■ Brief
Exact copies of all entries are needed. Pictures are to be left out.

■ Data for processing
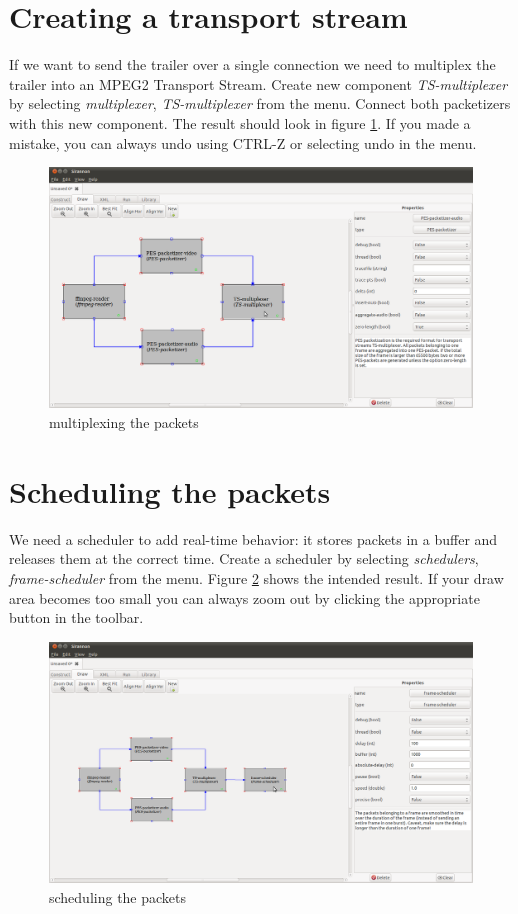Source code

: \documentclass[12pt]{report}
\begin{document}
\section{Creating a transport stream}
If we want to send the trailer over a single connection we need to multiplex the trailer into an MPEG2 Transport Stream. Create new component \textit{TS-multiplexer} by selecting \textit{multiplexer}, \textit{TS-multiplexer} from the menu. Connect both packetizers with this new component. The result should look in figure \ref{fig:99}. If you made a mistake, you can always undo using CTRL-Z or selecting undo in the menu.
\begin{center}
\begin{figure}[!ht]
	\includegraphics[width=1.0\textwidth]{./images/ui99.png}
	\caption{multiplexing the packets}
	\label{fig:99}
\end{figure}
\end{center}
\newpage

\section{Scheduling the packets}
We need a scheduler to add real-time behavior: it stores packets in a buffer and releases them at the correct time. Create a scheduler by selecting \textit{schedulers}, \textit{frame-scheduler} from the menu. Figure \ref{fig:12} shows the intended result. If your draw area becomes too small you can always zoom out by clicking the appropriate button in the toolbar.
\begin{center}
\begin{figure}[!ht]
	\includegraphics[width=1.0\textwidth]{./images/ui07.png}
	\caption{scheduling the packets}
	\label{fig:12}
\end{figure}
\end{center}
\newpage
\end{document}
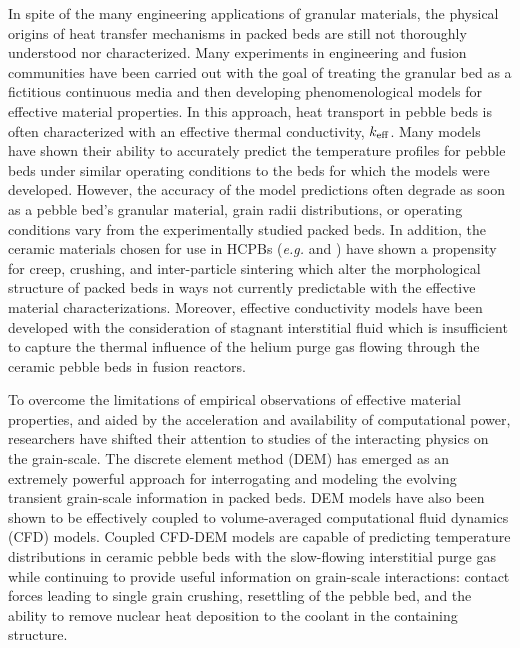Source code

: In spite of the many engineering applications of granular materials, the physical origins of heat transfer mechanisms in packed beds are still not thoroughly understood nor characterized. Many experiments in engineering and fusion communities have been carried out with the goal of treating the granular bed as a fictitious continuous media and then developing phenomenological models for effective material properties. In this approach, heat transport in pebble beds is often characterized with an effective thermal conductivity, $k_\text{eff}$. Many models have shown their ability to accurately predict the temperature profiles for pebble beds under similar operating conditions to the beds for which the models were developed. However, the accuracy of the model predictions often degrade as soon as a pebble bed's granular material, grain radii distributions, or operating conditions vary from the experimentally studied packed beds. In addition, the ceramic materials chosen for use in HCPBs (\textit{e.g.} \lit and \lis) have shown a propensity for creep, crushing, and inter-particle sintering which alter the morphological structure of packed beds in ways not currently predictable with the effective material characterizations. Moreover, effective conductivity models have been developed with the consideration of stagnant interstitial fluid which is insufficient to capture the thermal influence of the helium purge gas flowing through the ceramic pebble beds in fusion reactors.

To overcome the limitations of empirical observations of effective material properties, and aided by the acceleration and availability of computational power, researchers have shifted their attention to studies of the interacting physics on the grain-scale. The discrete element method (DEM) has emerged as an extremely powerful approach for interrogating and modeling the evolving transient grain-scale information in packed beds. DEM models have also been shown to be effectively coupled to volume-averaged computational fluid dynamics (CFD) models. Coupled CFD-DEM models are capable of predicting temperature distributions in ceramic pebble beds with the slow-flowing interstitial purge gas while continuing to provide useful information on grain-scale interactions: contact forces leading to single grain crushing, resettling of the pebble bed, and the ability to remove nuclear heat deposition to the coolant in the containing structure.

■ Exercise output
Source code

: \documentclass[12pt]{report}
\begin{document}
\section{Creating a transport stream}
If we want to send the trailer over a single connection we need to multiplex the trailer into an MPEG2 Transport Stream. Create new component \textit{TS-multiplexer} by selecting \textit{multiplexer}, \textit{TS-multiplexer} from the menu. Connect both packetizers with this new component. The result should look in figure \ref{fig:99}. If you made a mistake, you can always undo using CTRL-Z or selecting undo in the menu.
\begin{center}
\begin{figure}[!ht]
	\includegraphics[width=1.0\textwidth]{./images/ui99.png}
	\caption{multiplexing the packets}
	\label{fig:99}
\end{figure}
\end{center}
\newpage

\section{Scheduling the packets}
We need a scheduler to add real-time behavior: it stores packets in a buffer and releases them at the correct time. Create a scheduler by selecting \textit{schedulers}, \textit{frame-scheduler} from the menu. Figure \ref{fig:12} shows the intended result. If your draw area becomes too small you can always zoom out by clicking the appropriate button in the toolbar.
\begin{center}
\begin{figure}[!ht]
	\includegraphics[width=1.0\textwidth]{./images/ui07.png}
	\caption{scheduling the packets}
	\label{fig:12}
\end{figure}
\end{center}
\newpage
\end{document}
Source code

: In spite of the many engineering applications of granular materials, the physical origins of heat transfer mechanisms in packed beds are still not thoroughly understood nor characterized. Many experiments in engineering and fusion communities have been carried out with the goal of treating the granular bed as a fictitious continuous media and then developing phenomenological models for effective material properties. In this approach, heat transport in pebble beds is often characterized with an effective thermal conductivity, $k_\text{eff}$. Many models have shown their ability to accurately predict the temperature profiles for pebble beds under similar operating conditions to the beds for which the models were developed. However, the accuracy of the model predictions often degrade as soon as a pebble bed's granular material, grain radii distributions, or operating conditions vary from the experimentally studied packed beds. In addition, the ceramic materials chosen for use in HCPBs (\textit{e.g.} \lit and \lis) have shown a propensity for creep, crushing, and inter-particle sintering which alter the morphological structure of packed beds in ways not currently predictable with the effective material characterizations. Moreover, effective conductivity models have been developed with the consideration of stagnant interstitial fluid which is insufficient to capture the thermal influence of the helium purge gas flowing through the ceramic pebble beds in fusion reactors.

To overcome the limitations of empirical observations of effective material properties, and aided by the acceleration and availability of computational power, researchers have shifted their attention to studies of the interacting physics on the grain-scale. The discrete element method (DEM) has emerged as an extremely powerful approach for interrogating and modeling the evolving transient grain-scale information in packed beds. DEM models have also been shown to be effectively coupled to volume-averaged computational fluid dynamics (CFD) models. Coupled CFD-DEM models are capable of predicting temperature distributions in ceramic pebble beds with the slow-flowing interstitial purge gas while continuing to provide useful information on grain-scale interactions: contact forces leading to single grain crushing, resettling of the pebble bed, and the ability to remove nuclear heat deposition to the coolant in the containing structure.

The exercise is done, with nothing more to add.